みるみるうちに俺の妄想は空高く舞い上がる。
(いかん、いかん!こんなことしていたら本当に魔女どころか変態魔として名が広まってしまう!リイナの事だ。何でお返ししてくるか分からないからな。ここは穏便に済ませよう。)そう考えた俺は、すぐさま風呂場を出る準備をした…のだが…
またもや一大事が起きてしまった。
「誰だ…これ…」
風呂場の脱衣所に大きな鏡。
3人くらい同時に並んですっぽり入るくらいの大きな鏡。
そして、そこに映る姿は自分…の筈なのだが…
剣道部員だった頃の俺は確か丸坊主。そして、辞めてからはずっと伸ばしっぱなしだったが、しかし坊主が伸びただけのような髪型ではない。黒髪の短髪ながらも、ふんわりしている感じだ。
それに、なんだ?この童顔のような可愛らしい顔は…美男子だ。マジで。
俺は、自分の顔をペタペタと触りながら確認する。本当に不思議だ。自分が自分じゃない…
「お前、気持ち悪りぃぞ?」
不意に後ろから聞こえるユアの声。
俺はそれにびっくりして飜る。
「び、びっくりさせんなよ…ってかお前に気持ち悪りぃなんて言われたくないね。風呂場の時くらいそのハチマキ取ったらどうだ?濡れるだろ。」
「あぁ…これか?いやぁ、取るの忘れてた!あはは!」
何かユアのいつもの笑いとは違った。
何か隠すようで、愛想笑いしているようで。
「ってかよぉ!その背中!やっぱり改めて見るとスッゲーよな!消えねぇのか?」
俺の背後の鏡に映る俺の姿を見るユア。
俺は確認するように、自分の背中が映る鏡を見る…
「何だよ…これ…」
絶句だった。
真っ黒で、漆黒の色をした野太い黒。
俺は思わず息を飲む。
丸い円を縁取り、その中には大きく羽ばたく蝶の模様。刺青にしては濃過ぎるような…しかし、触っても取れる気配はしない。
「これが、魔女の刻印ってやつか…」
「俺っちは、この刻印を付けられたやつを、数人見たし、色々な情報を聞いたこともあるけど、生きてるやつを見たことは無ぇ。でも!俺っちは、フリードが魔女じゃねぇってこと、知ってっから!」
「何で…信用してくれるんだ?あの訓練場でのリイナとの戦いがあったからか?」
そう。あれは、不安視する葬儀の見物者が魔女だと思い込ませないように、或いは不安を払拭させるために催されたもの。

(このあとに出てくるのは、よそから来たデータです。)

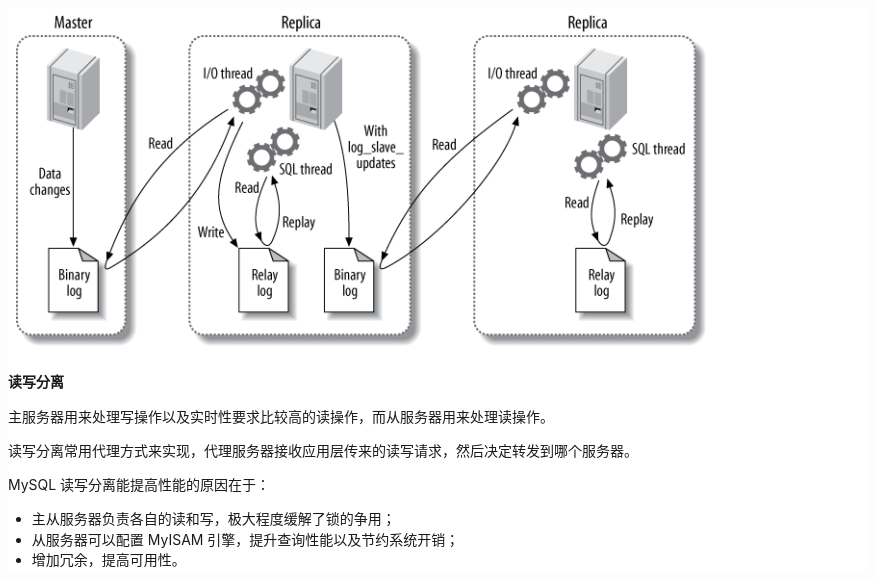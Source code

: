 ![img](DatabaseBasics.assets/master-slave.png)

**读写分离**

主服务器用来处理写操作以及实时性要求比较高的读操作，而从服务器用来处理读操作。

读写分离常用代理方式来实现，代理服务器接收应用层传来的读写请求，然后决定转发到哪个服务器。

MySQL 读写分离能提高性能的原因在于：

- 主从服务器负责各自的读和写，极大程度缓解了锁的争用；
- 从服务器可以配置 MyISAM 引擎，提升查询性能以及节约系统开销；
- 增加冗余，提高可用性。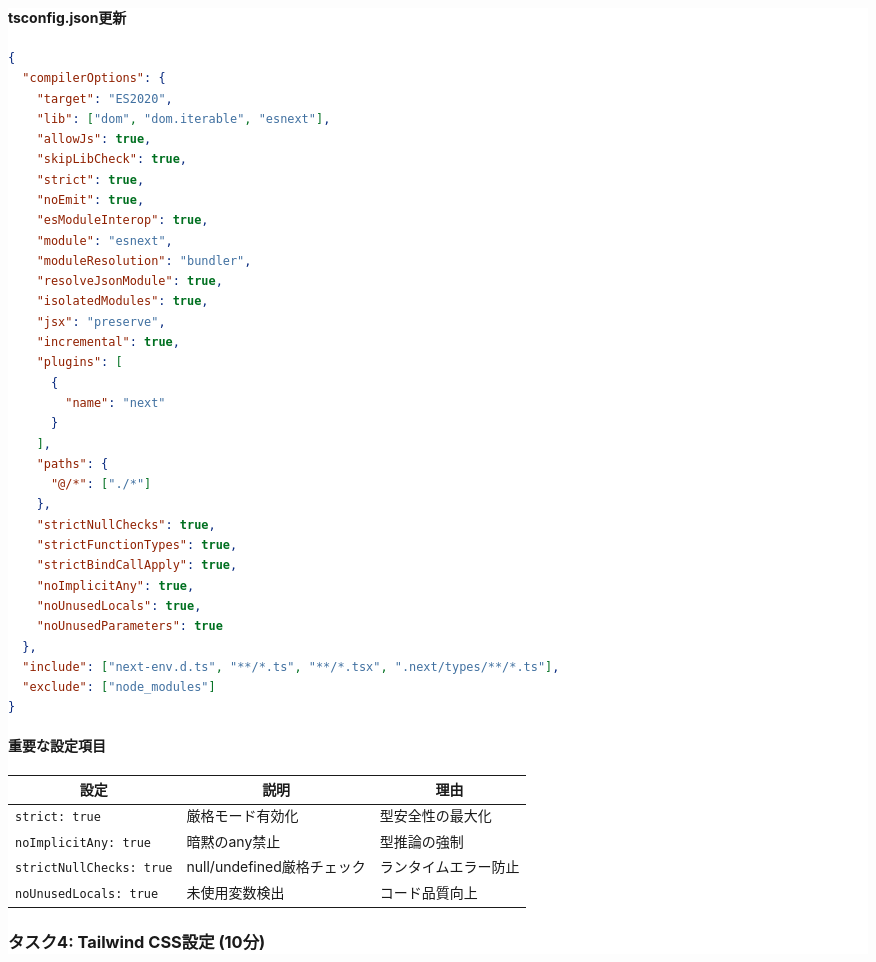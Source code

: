 #### tsconfig.json更新

```json
{
  "compilerOptions": {
    "target": "ES2020",
    "lib": ["dom", "dom.iterable", "esnext"],
    "allowJs": true,
    "skipLibCheck": true,
    "strict": true,
    "noEmit": true,
    "esModuleInterop": true,
    "module": "esnext",
    "moduleResolution": "bundler",
    "resolveJsonModule": true,
    "isolatedModules": true,
    "jsx": "preserve",
    "incremental": true,
    "plugins": [
      {
        "name": "next"
      }
    ],
    "paths": {
      "@/*": ["./*"]
    },
    "strictNullChecks": true,
    "strictFunctionTypes": true,
    "strictBindCallApply": true,
    "noImplicitAny": true,
    "noUnusedLocals": true,
    "noUnusedParameters": true
  },
  "include": ["next-env.d.ts", "**/*.ts", "**/*.tsx", ".next/types/**/*.ts"],
  "exclude": ["node_modules"]
}
```

#### 重要な設定項目

| 設定 | 説明 | 理由 |
|------|------|------|
| `strict: true` | 厳格モード有効化 | 型安全性の最大化 |
| `noImplicitAny: true` | 暗黙のany禁止 | 型推論の強制 |
| `strictNullChecks: true` | null/undefined厳格チェック | ランタイムエラー防止 |
| `noUnusedLocals: true` | 未使用変数検出 | コード品質向上 |

### タスク4: Tailwind CSS設定 (10分)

「違ぇよ!!それは俺っちが、お前と親友だからだよ!もちろん、最初はびっくりしたけどさ!でも、俺っちはお前がお前だってことくらいは分かってた!記憶喪失とかは知らねぇけどな!」
はにかむユア。
こんなにも大切に思ってくれるヤツが側にいた。バカだし、気まぐれだし、気分屋だけど、ユアにも良いところがある。俺はそれに気づけてよかった。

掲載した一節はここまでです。